Markenstrategie und Standortfrage
Die Familie Habenicht galt immer als enger Partner der Swatch Group. OMEGA und Glashütte bildeten die Überlebensstrategie, präsent bleibt die Erinnerung an den Verlust von IWC. Umso härter trifft es, dass ein Luxuslieferant, der für rund 40 % des Umsatzes verantwortlich war, nun die Belieferung verweigert. Die Konsequenz: Das Stammhaus in der Bahnhofstraße wird Ende September geschlossen. Der laufende Abverkauf umfasst auch hochpreisige Stücke, die mit deutlichen Rabatten angeboten werden.

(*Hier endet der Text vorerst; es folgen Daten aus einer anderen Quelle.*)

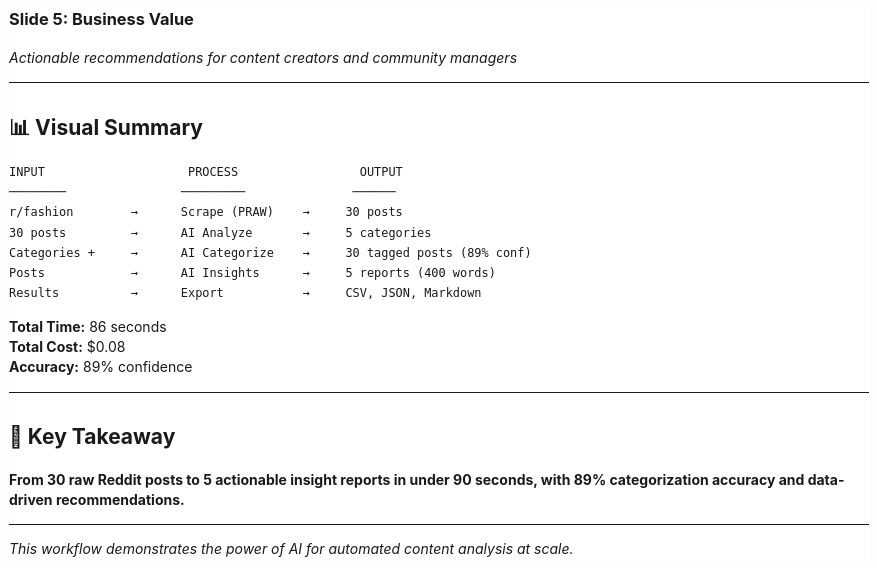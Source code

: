 ### **Slide 5: Business Value**
*Actionable recommendations for content creators and community managers*

---

## 📊 Visual Summary

```
INPUT                    PROCESS                 OUTPUT
────────                ─────────               ──────
r/fashion        →      Scrape (PRAW)    →     30 posts
30 posts         →      AI Analyze       →     5 categories  
Categories +     →      AI Categorize    →     30 tagged posts (89% conf)
Posts            →      AI Insights      →     5 reports (400 words)
Results          →      Export           →     CSV, JSON, Markdown
```

**Total Time:** 86 seconds  
**Total Cost:** $0.08  
**Accuracy:** 89% confidence  

---

## 🎯 Key Takeaway

**From 30 raw Reddit posts to 5 actionable insight reports in under 90 seconds, with 89% categorization accuracy and data-driven recommendations.**

---

*This workflow demonstrates the power of AI for automated content analysis at scale.*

Die Filiale im Einkaufszentrum Südpark bleibt bestehen, da dort die betroffenen Marken nicht im Sortiment sind. Perspektivisch denkt die Familie über einen neuen Standort in der Wiener- oder Kramergasse nach, das sind Adressen, die heute als repräsentativ gelten.
Ein Blick in die Nachbarschaft zeigt, dass solche Schritte sinnvoll sein können: Schullin, ebenfalls eine große Klagenfurter Adresse, hat bereits vor einigen Jahren in eine bessere Lage gewechselt und hält trotz hohem Alter des Inhabers an den Luxusmarken fest.

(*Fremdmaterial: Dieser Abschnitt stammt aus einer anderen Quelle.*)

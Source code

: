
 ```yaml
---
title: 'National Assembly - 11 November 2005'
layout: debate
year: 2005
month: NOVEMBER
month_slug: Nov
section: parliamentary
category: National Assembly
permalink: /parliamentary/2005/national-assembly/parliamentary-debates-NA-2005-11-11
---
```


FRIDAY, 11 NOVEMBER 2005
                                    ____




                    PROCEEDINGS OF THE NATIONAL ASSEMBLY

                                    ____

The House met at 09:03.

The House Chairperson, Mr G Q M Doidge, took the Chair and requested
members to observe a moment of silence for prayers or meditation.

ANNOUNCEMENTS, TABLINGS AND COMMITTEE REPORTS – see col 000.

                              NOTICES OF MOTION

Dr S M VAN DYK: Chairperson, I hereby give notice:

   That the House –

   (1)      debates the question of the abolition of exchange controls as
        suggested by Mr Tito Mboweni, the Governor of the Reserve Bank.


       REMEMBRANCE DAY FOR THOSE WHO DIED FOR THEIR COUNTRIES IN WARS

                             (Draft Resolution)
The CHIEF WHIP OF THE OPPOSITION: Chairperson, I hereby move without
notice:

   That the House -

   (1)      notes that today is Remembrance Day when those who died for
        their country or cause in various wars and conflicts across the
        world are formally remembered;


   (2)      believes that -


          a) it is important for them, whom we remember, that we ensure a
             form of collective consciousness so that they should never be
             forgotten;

Unternehmer statt Unterlasser
Die Schließung zeigt deutlich: Unternehmer müssen handeln, wenn sich das Umfeld ändert. „Wenn die Dönerbude als Nachbar aufschlägt, ist es nur eine Frage der Zeit, bis weitere Barbershops folgen. Luxus-Anbieter müssen ihre Adresse überdenken“, so Habenicht.
Das Beispiel ist typisch für viele innerstädtische Einkaufsstraßen – nicht nur in Klagenfurt. Während gute Lagen leerstehen, wird das Umfeld für Luxus zunehmend schwieriger. Stillstand ist keine Option, so der Tenor vieler Branchenstimmen: Handel bedeutet Wandel. Die jüngere Generation der Familie führt das Geschäft nun in vierter Generation. Doch die Frage, ob die Bahnhofstraße für deren Ausrichtung noch adäquat war, ist mit der Schließung beantwortet.

Handeln, nicht hoffen
Der Fall Habenicht betrifft nicht nur Klagenfurt, er ist exemplarisch für rund 95 % der Juweliere in Österreich, die ähnliche Standortfragen prüfen müssen. Die Lektion ist klar:
⊕ Markenumfeld zählt mehr denn je.
⊕ Adressqualität entscheidet über Markenverfügbarkeit.
⊕ Politik und Funktionäre helfen nicht – Unternehmer müssen selbst handeln.
Der Abschied des Stammhauses ist daher nicht nur das Ende einer langen Unternehmensgeschichte, sondern auch ein Warnsignal für die Branche, rechtzeitig die eigenen Ambitionen und Standorte zu prüfen.